I'm not new to writing blog posts, it's something I like doing because it gives me a place to shout in more than 140 characters, and apparently there are people who listen to me shout things, as shown to me through page views and retweets. Well damn,would you look at that.
I'm in no means a professional author. I wouldn't be here shouting aimlessly into the depths of the internet if I was, I'd be out partying like Rick Castle, fucking bitches and drinking the finest bourbon. But that's just it. I'm not trying to talk to accomplished authors, I mean, they've already done what they set out to do: write something people will read and enjoy. I'm not writing to them, I'm writing to people like me, the lazy fucks who're sitting on unfinished works with no direction in life, wondering what to do next.
I'm a foul-mouthed, lazy slob who runs back to mommy every time life gets a little too tough, and it gets tough a lot. I've got a two-year community college degree five years in the making. I'm the last person you could say "Yeah, she's got her shit together" about. But it's because of this that I really want to get this message out to people: don't be me. Don't be the fat, lazy, drunken sailor-swearing moron who can't even sit down long enough to finish one project. Be the opposite. Be the one who wants to succeed and actually believes they can succeed. There's a big gap between wanting and believing... it's not really something I've been able to leap over yet, but I'm working on it. That's what this blog is about.
I want to really break free from myself. I want to believe in my own capabilities and my own talent. I've been told my many people, friends and teachers, that I'm a good writer and that I could go far. I've also had teachers tell me to get my head out of the clouds and get a real job and stop chasing the stupid child's dream I've had for as long as I could write. I want to be able to tell them to go fuck themselves, but to do that, I'd have to succeed at something first. Otherwise, they'd just be right and I'd be shouting aimlessly into a void again. But this time, the people listening wouldn't be so receptive.
But the naysayers aren't my biggest obstacle. I'm a large lady, I've been chubby longer than I can remember, and blew up like a balloon on the tail end of high school. I've faced judgement. I've learned to largely ignore the negative. Until it comes from someone I can't walk away from: myself.
They say a person is their biggest, harshest critic. I'm pretty damn sure it's true. I'll be writing something I love, getting really into the story and the characters and then take a moment to re-read what I've done so far. That's when shit starts to go downhill. Fast.
I'll find problems with everything. From the choice of using one word over another to an entire paragraph I deem unworthy of my idea, I start to scrap sections and sections of my labours of love, and near the end, I'm stuck with mere skeletons of the things I've made.
I'm sure there are many authors who've gone through this. They probably shook themselves off and filled in the gaps, making masterpieces of prose so beautiful it makes us masses weep in their presence. They might have written the next Gatsby or the next Moby Dick. I'll probably never reach that point if I continue like I am now.

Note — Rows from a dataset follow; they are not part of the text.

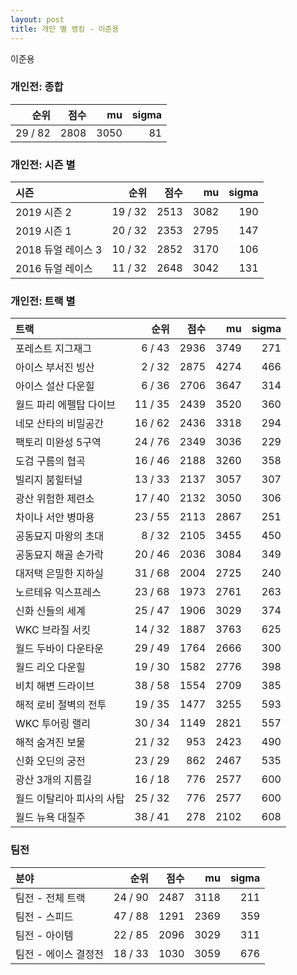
 ```yaml
---
layout: post
title: 개인 별 랭킹 - 이준용
---
```


이준용

### 개인전: 종합

| 순위 | 점수 | mu | sigma |
|---:|---:|---:|---:|
| 29 / 82 | 2808 | 3050 | 81 |

### 개인전: 시즌 별

| 시즌 | 순위 | 점수 | mu | sigma |
|:---|---:|---:|---:|---:|
| 2019 시즌 2 | 19 / 32 | 2513 | 3082 | 190 |
| 2019 시즌 1 | 20 / 32 | 2353 | 2795 | 147 |
| 2018 듀얼 레이스 3 | 10 / 32 | 2852 | 3170 | 106 |
| 2016 듀얼 레이스 | 11 / 32 | 2648 | 3042 | 131 |

### 개인전: 트랙 별

| 트랙 | 순위 | 점수 | mu | sigma |
|:---|---:|---:|---:|---:|
| 포레스트 지그재그 | 6 / 43 | 2936 | 3749 | 271 |
| 아이스 부서진 빙산 | 2 / 32 | 2875 | 4274 | 466 |
| 아이스 설산 다운힐 | 6 / 36 | 2706 | 3647 | 314 |
| 월드 파리 에펠탑 다이브 | 11 / 35 | 2439 | 3520 | 360 |
| 네모 산타의 비밀공간 | 16 / 62 | 2436 | 3318 | 294 |
| 팩토리 미완성 5구역 | 24 / 76 | 2349 | 3036 | 229 |
| 도검 구름의 협곡 | 16 / 46 | 2188 | 3260 | 358 |
| 빌리지 붐힐터널 | 13 / 33 | 2137 | 3057 | 307 |
| 광산 위험한 제련소 | 17 / 40 | 2132 | 3050 | 306 |
| 차이나 서안 병마용 | 23 / 55 | 2113 | 2867 | 251 |
| 공동묘지 마왕의 초대 | 8 / 32 | 2105 | 3455 | 450 |
| 공동묘지 해골 손가락 | 20 / 46 | 2036 | 3084 | 349 |
| 대저택 은밀한 지하실 | 31 / 68 | 2004 | 2725 | 240 |
| 노르테유 익스프레스 | 23 / 68 | 1973 | 2761 | 263 |
| 신화 신들의 세계 | 25 / 47 | 1906 | 3029 | 374 |
| WKC 브라질 서킷 | 14 / 32 | 1887 | 3763 | 625 |
| 월드 두바이 다운타운 | 29 / 49 | 1764 | 2666 | 300 |
| 월드 리오 다운힐 | 19 / 30 | 1582 | 2776 | 398 |
| 비치 해변 드라이브 | 38 / 58 | 1554 | 2709 | 385 |
| 해적 로비 절벽의 전투 | 19 / 35 | 1477 | 3255 | 593 |
| WKC 투어링 랠리 | 30 / 34 | 1149 | 2821 | 557 |
| 해적 숨겨진 보물 | 21 / 32 | 953 | 2423 | 490 |
| 신화 오딘의 궁전 | 23 / 29 | 862 | 2467 | 535 |
| 광산 3개의 지름길 | 16 / 18 | 776 | 2577 | 600 |
| 월드 이탈리아 피사의 사탑 | 25 / 32 | 776 | 2577 | 600 |
| 월드 뉴욕 대질주 | 38 / 41 | 278 | 2102 | 608 |

### 팀전

| 분야 | 순위 | 점수 | mu | sigma |
|:---|---:|---:|---:|---:|
| 팀전 - 전체 트랙 | 24 / 90 | 2487 | 3118 | 211 |
| 팀전 - 스피드 | 47 / 88 | 1291 | 2369 | 359 |
| 팀전 - 아이템 | 22 / 85 | 2096 | 3029 | 311 |
| 팀전 - 에이스 결정전 | 18 / 33 | 1030 | 3059 | 676 |
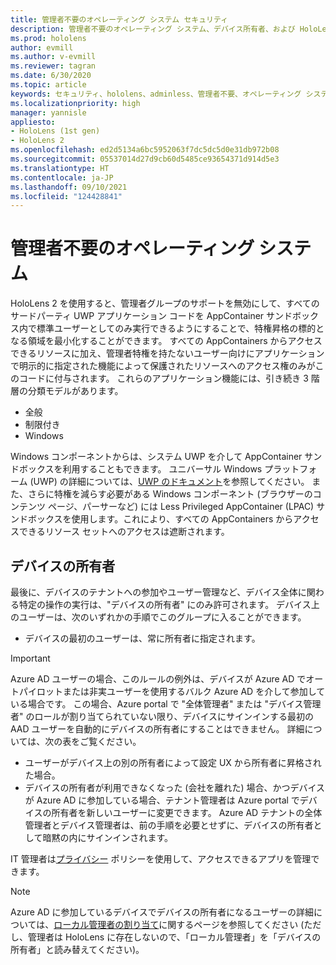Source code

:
 ```yaml
---
title: 管理者不要のオペレーティング システム セキュリティ
description: 管理者不要のオペレーティング システム、デバイス所有者、および HoloLens Mixed Reality デバイスでのセキュリティについて説明します。
ms.prod: hololens
author: evmill
ms.author: v-evmill
ms.reviewer: tagran
ms.date: 6/30/2020
ms.topic: article
keywords: セキュリティ、hololens、adminless、管理者不要、オペレーティング システム、管理者不要のオペレーティング システム、管理 os、管理者不要の os、hololens 2、hololens2 セキュリティ、
ms.localizationpriority: high
manager: yannisle
appliesto:
- HoloLens (1st gen)
- HoloLens 2
ms.openlocfilehash: ed2d5134a6bc5952063f7dc5dc5d0e31db972b08
ms.sourcegitcommit: 05537014d27d9cb60d5485ce93654371d914d5e3
ms.translationtype: HT
ms.contentlocale: ja-JP
ms.lasthandoff: 09/10/2021
ms.locfileid: "124428841"
---
```

# <a name="admin-less-operating-system"></a>管理者不要のオペレーティング システム

HoloLens 2 を使用すると、管理者グループのサポートを無効にして、すべてのサードパーティ UWP アプリケーション コードを AppContainer サンドボックス内で標準ユーザーとしてのみ実行できるようにすることで、特権昇格の標的となる領域を最小化することができます。 すべての AppContainers からアクセスできるリソースに加え、管理者特権を持たないユーザー向けにアプリケーションで明示的に指定された機能によって保護されたリソースへのアクセス権のみがこのコードに付与されます。
これらのアプリケーション機能には、引き続き 3 階層の分類モデルがあります。
  * 全般
  * 制限付き
  * Windows

Windows コンポーネントからは、システム UWP を介して AppContainer サンドボックスを利用することもできます。 ユニバーサル Windows プラットフォーム (UWP) の詳細については、[UWP のドキュメント](/windows/uwp/)を参照してください。 また、さらに特権を減らす必要がある Windows コンポーネント (ブラウザーのコンテンツ ページ、パーサーなど) には Less Privileged AppContainer (LPAC) サンドボックスを使用します。これにより、すべての AppContainers からアクセスできるリソース セットへのアクセスは遮断されます。

## <a name="device-owner"></a>デバイスの所有者

最後に、デバイスのテナントへの参加やユーザー管理など、デバイス全体に関わる特定の操作の実行は、"デバイスの所有者" にのみ許可されます。 デバイス上のユーザーは、次のいずれかの手順でこのグループに入ることができます。
  * デバイスの最初のユーザーは、常に所有者に指定されます。 
> [!IMPORTANT]
>Azure AD ユーザーの場合、このルールの例外は、デバイスが Azure AD でオートパイロットまたは非実ユーザーを使用するバルク Azure AD を介して参加している場合です。 この場合、Azure portal で "全体管理者" または "デバイス管理者" のロールが割り当てられていない限り、デバイスにサインインする最初の AAD ユーザーを自動的にデバイスの所有者にすることはできません。 詳細については、次の表をご覧ください。  

  * ユーザーがデバイス上の別の所有者によって設定 UX から所有者に昇格された場合。
  * デバイスの所有者が利用できなくなった (会社を離れた) 場合、かつデバイスが Azure AD に参加している場合、テナント管理者は Azure portal でデバイスの所有者を新しいユーザーに変更できます。 Azure AD テナントの全体管理者とデバイス管理者は、前の手順を必要とせずに、デバイスの所有者として暗黙の内にサインインされます。  

 IT 管理者は[プライバシー](/windows/client-management/mdm/policy-csp-privacy) ポリシーを使用して、アクセスできるアプリを管理できます。 

> [!NOTE]
> Azure AD に参加しているデバイスでデバイスの所有者になるユーザーの詳細については、[ローカル管理者の割り当て](/azure/active-directory/devices/assign-local-admin)に関するページを参照してください (ただし、管理者は HoloLens に存在しないので、「ローカル管理者」を「デバイスの所有者」と読み替えてください)。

I can't get past the skeleton stage. I'm left sitting there, dumbstruck, that I could ruin an idea I loved so much with my poor wordsmithing and utter destruction of what could have been salvageable. This is usually the time I just leave it, never to return. I've got binders and binders, boxes and boxes full of half-filled notebooks (from before the computer era, GASP) I never wound up finishing because I became disenchanted, not with my ideas (although, some of them were shit, I'll admit), but with myself and what I deem to be my many many flaws. (There are many that are obvious to everyone. I should probably focus on those, honestly.) I've got folders and folders all over harddrives, Google drives, flash drives, any drives I can find, honestly, full of half-baked stories, ideas and outlines I never intended to finish from the beginning. I'm plenty full of ideas to write about, but I lack the belief that I can write about them in any successful or meaningful way.
That's what I'm setting out to change. One step at a time, I hope to overcome my personal demons to actually finish something for once. I'm not talking short stories or lewd fanfictions, I've written plenty. I'm talking a full-blown, bonafide, respectable novel to show for all my slaving away over all these years. I want to show those pessimists that I can do it. I want to show myself.
I've got to hit the ground running, and there's no day like today.